I found a variation on one of my writer’s acronyms: IIHMTIWHMIS If I Had More Time I Would Have Made It Shorter. Do you realize I have published over a million words by now? And today a friend suggested I write even more. (He thinks my story is a book, a movie, a series. Okay.) I’ll have to write him about my progress. There’s a frugal version of the same acronym: IIHMMIWSL If I Had More Money I Would Spend Less. Both messages present themselves every day because every day I write and every day I research and publish stories about living a simple, frugal life – alternative lifestyles that I admire but can’t afford because I don’t have enough money.
It takes money to make money. It also takes money to save money. Buying quality pays for itself if the goods last long enough. Old diesel Mercedes are marvelous, and last a very long time. Do I need to replay the story of the three little pigs and variations on building techniques? Good fabric, sewn well makes clothes that last long enough to become old familiars. But, if you don’t have enough money for a well made car, house, or jacket you have to buy what you can; which is why junk used cars, old mobile homes, and ratty coats are bought. It is one reason Wal-Mart’s incredibly low prices will always have shoppers as long as there are people who can’t afford better.

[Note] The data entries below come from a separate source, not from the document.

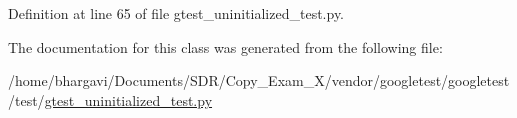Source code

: Definition at line 65 of file gtest\+\_\+uninitialized\+\_\+test.\+py.



The documentation for this class was generated from the following file\+:\begin{DoxyCompactItemize}
\item 
/home/bhargavi/\+Documents/\+S\+D\+R/\+Copy\+\_\+\+Exam\+\_\+X/vendor/googletest/googletest/test/\hyperlink{gtest__uninitialized__test_8py}{gtest\+\_\+uninitialized\+\_\+test.\+py}\end{DoxyCompactItemize}
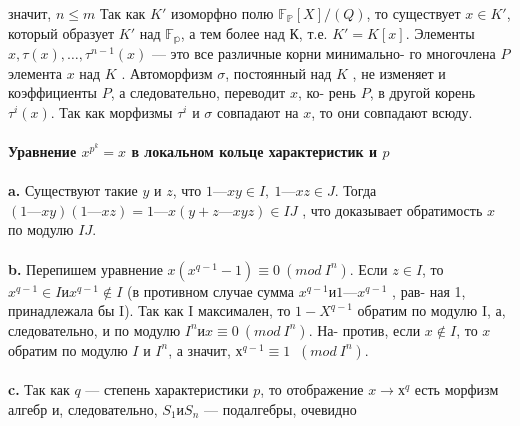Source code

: \pagebreak
\noindent значит, $n \leq m$ Так как $K'$ изоморфно полю $\mathbb{F_P}[X]/(Q)$, то существует\linebreak
$x \in K'$, который образует $K'$ над $\mathbb{F_p}$, а тем более над К, т.е. $K' = K[x].$\linebreak
Элементы $x, \tau(x),\ldots,\tau^{n-1}(x)$ --- это все различные корни минимально-\linebreak
го многочлена $P$ элемента $x$ над $K$ . Автоморфизм $\sigma$, постоянный над
$K$ , не изменяет и коэффициенты $P$, а следовательно, переводит $x$, ко-\linebreak
рень $P$, в другой корень $\tau^{i}(x)$. Так как морфизмы $\tau^{i}$ и $\sigma$ совпадают на\linebreak
$x$, то они совпадают всюду.\\
\\
\noindent\textbf{Уравнение $x^{p^{k}} = x$ в локальном кольце характеристик и $p$}\\
\\
\hspace*{15pt}\textbf{a.} Существуют такие $y$ и $z$, что $1 — xy \in I,~ 1 — xz \in J.$ Тогда\linebreak
$(1 — xy)(1 — xz) = 1 — x(y + z — xyz) \in IJ$ , что доказывает обратимость
$x$ по модулю $I J$.\\
\\
\hspace*{15pt}\textbf{b.} Перепишем уравнение $x(x^{q-1} - 1) \equiv 0 ~(mod~ I^{n})$. Если $z \in I$, то\linebreak
$x^{q-1} \in I и x^{q-1} \notin I$ (в противном случае сумма $x^{q-1} и 1 — x^{q-1}$ , рав-\linebreak
ная 1, принадлежала бы I). Так как I максимален, то $1 - X^{q-1}$ обратим
по модулю I, а, следовательно, и по модулю $I^{n} и x \equiv 0 ~(mod~ I^{n})$. На-\linebreak
против, если $x \notin I$, то $x$ обратим по модулю $I$ и $I^{n}$, а значит, $х^{q-1} \equiv 1$\linebreak
$~(mod~ I^{n})$.\\
\\
\hspace*{15pt}\textbf{c.} Так как $q$ --- степень характеристики $p$, то отображение $x \rightarrow х^{q}$
есть морфизм алгебр и, следовательно, $S_1 и S_n$ --- подалгебры, очевидно
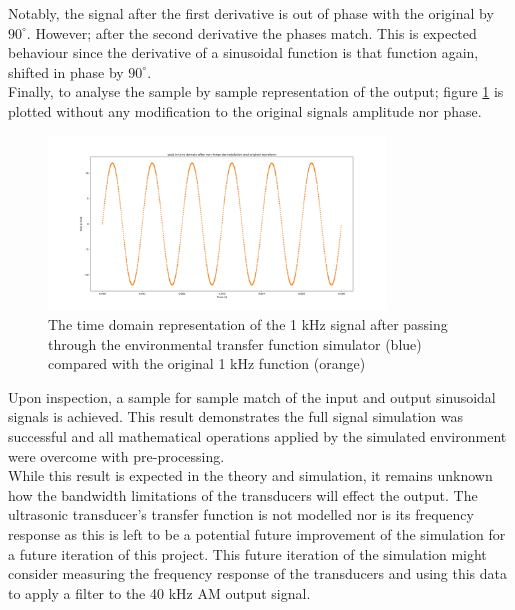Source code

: Notably, the signal after the first derivative is out of phase with the original by $90^\circ$. However; after the second derivative the phases match. This is expected behaviour since the derivative of a sinusoidal function is that function again, shifted in phase by $90^\circ$.\\
Finally, to analyse the sample by sample representation of the output; figure \ref{fig:youtfinal} is plotted without any modification to the original signals amplitude nor phase.
\begin{figure}[ht!]
    \centering
    \includegraphics[width=0.8\textwidth]{Figures/SigSimulation/youtfulldemod.png}
    \caption{The time domain representation of the 1 kHz signal after passing through the environmental transfer function simulator (blue) compared with the original 1 kHz function (orange)}
    \label{fig:youtfinal}
\end{figure}
\newpage
Upon inspection, a sample for sample match of the input and output sinusoidal signals is achieved. This result demonstrates the full signal simulation was successful and all mathematical operations applied by the simulated environment were overcome with pre-processing.\\
While this result is expected in the theory and simulation, it remains unknown how the bandwidth limitations of the transducers will effect the output. The ultrasonic transducer's transfer function is not modelled nor is its frequency response as this is left to be a potential future improvement of the simulation for a future iteration of this project. This future iteration of the simulation might consider measuring the frequency response of the transducers and using this data to apply a filter to the 40 kHz AM output signal.
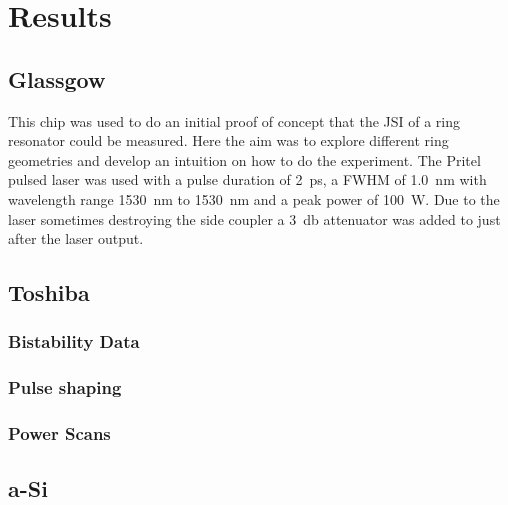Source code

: \newpage
\section{Results}
\subsection{Glassgow}



This chip was used to do an initial proof of concept that the JSI of a ring resonator could be measured. Here the aim was to explore different ring geometries and develop an intuition on how to do the experiment. The Pritel pulsed laser was used with a pulse duration of \SI{2}{\pico\second}, a FWHM of \SI{1.0}{\nano\meter} with wavelength range \SI{1530}{\nano\meter} to \SI{1530}{\nano\meter} and a peak power of \SI{100}{\watt}. Due to the laser sometimes destroying the side coupler a \SI{3}{\decibel} attenuator was added to just after the laser output.


\subsection{Toshiba}


\subsubsection{Bistability Data}
\subsubsection{Pulse shaping}
\subsubsection{Power Scans}
%
\subsection{a-Si}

I’ve been a fan of simple living since, well, as long as I can remember. I enjoy looking at fancy cars, mansions, and the latest ski clothes; but that’s mostly to find which features I find most useful. Then I seek the useful at a far lower price, but without sacrificing my definition of quality. Just right is best. Extra features cost more without providing a benefit, and can even make a higher end item worth less to me. My appreciation for simplicity is why I write in my computer’s free software instead of Word. Word does amazing things, and frequently is so eager to show off that I can spend as much time Undo-ing and I spend Do-ing.
The frugal crowd is a fun crowd. These people celebrate resourcefulness, creativity, and function over form. Cars are replaced by motorcycles, bicycles, boats, buses, and walking – and there are more stories to tell as they spend less time worrying about fuel, traffic, and parking. Houses are built from conventional materials in unconventional forms, or in conventional forms using unconventional materials, or in combinations never to be repeated but surely to be appreciated – and I am drawn in by their attempts to find what is just right for comfort without adding in too much, or giving up too much. My next computer will probably be a Chromebook because it gives up the complexity and replaces it with utility, though it does so by embracing the innovation that is the cloud of the Internet.
But to buy a hybrid or electric costs far more than the resale on Chuck the truck (which definitely wins on utility).
The materials for the tiny houses I am so drawn to cost more than my liquid net worth and would only be truly useful if I had the land (and the zoning rights) to site it.
Even a $200 Chromebook is out of my budget, so until I have a spare couple of hundred dollars, this years old MacBook will have to hang in there (which is worrisome considering the random glitches that have been arising.)
Every day I get to enjoy reading articles and posts about frugal people, independent souls investing their lives and money based upon their values. As a general rule, the closer someone gets to their core values the more they can ignore the externally imposed values. Concentrating on the values that matter generally becomes a simpler, less expensive way to live.
Unfortunately, it is possible to have too little. When basic needs can’t be met, basic values become dreams and wishes.
My path through frugality was bolstered by Your Money Or Your Life, the New Road Map Foundation (aka financialintegrity.org), the Simple Living Forums, and has been the subject of this blog and the book it is based on, Dream. Invest. Live. Within those decades there are only a few years when I’ve had less than enough for my frugal values: just after getting my bachelors in engineering, just after getting my masters in engineering, just after buying my first house, and just in the last two years. Throughout, I’ve been decluttering my mental and emotional want list. I’ve known that I want a small house (a smallness that continues to shrink) with a good view (preferably of sunsets over the sea with maybe a mountain range on the horizon) on a large piece of productive property (gotta be able to grow trees and more than just lawn) some place quiet (Ah, Whidbey Island – south of the Naval Air Station’s jet noise). In all of those years of more than enough, I concentrated on saving to sustain the lifestyle I had, with dreams of expanding free time, philanthropy, and maybe someday downsizing to my small house ideal. If I had done that then, I wouldn’t be in the situation I am in now. (Anyone over the age of 40 can apply that phrase to so many different aspects of a life.)
I am frugal and it is frustrating, but I have also set new goals which are really just refinements of old goals. At this point they are back to being dreams and wishes, because even my basic current plan still awaits the action of my mortgage company, a buyer for my house, or significant improvements in my finances. Hey, it could happen.
If I have to find a place for me, then I’ll rent until I can afford land, and then I’ll continue to rent until I can build the smallest house that zoning will allow, and then I’ll rent no more, mortgage no more, and see what progress I’ve made on the rest of my values.
Of course, at my current rate of recovery, that may all be so many years away that things may change considerably. What probably won’t change is my frugality, despite its frustrations. The value in frugality isn’t the denial of wealth. The value of frugality is the appreciation of values, and they are worth far more.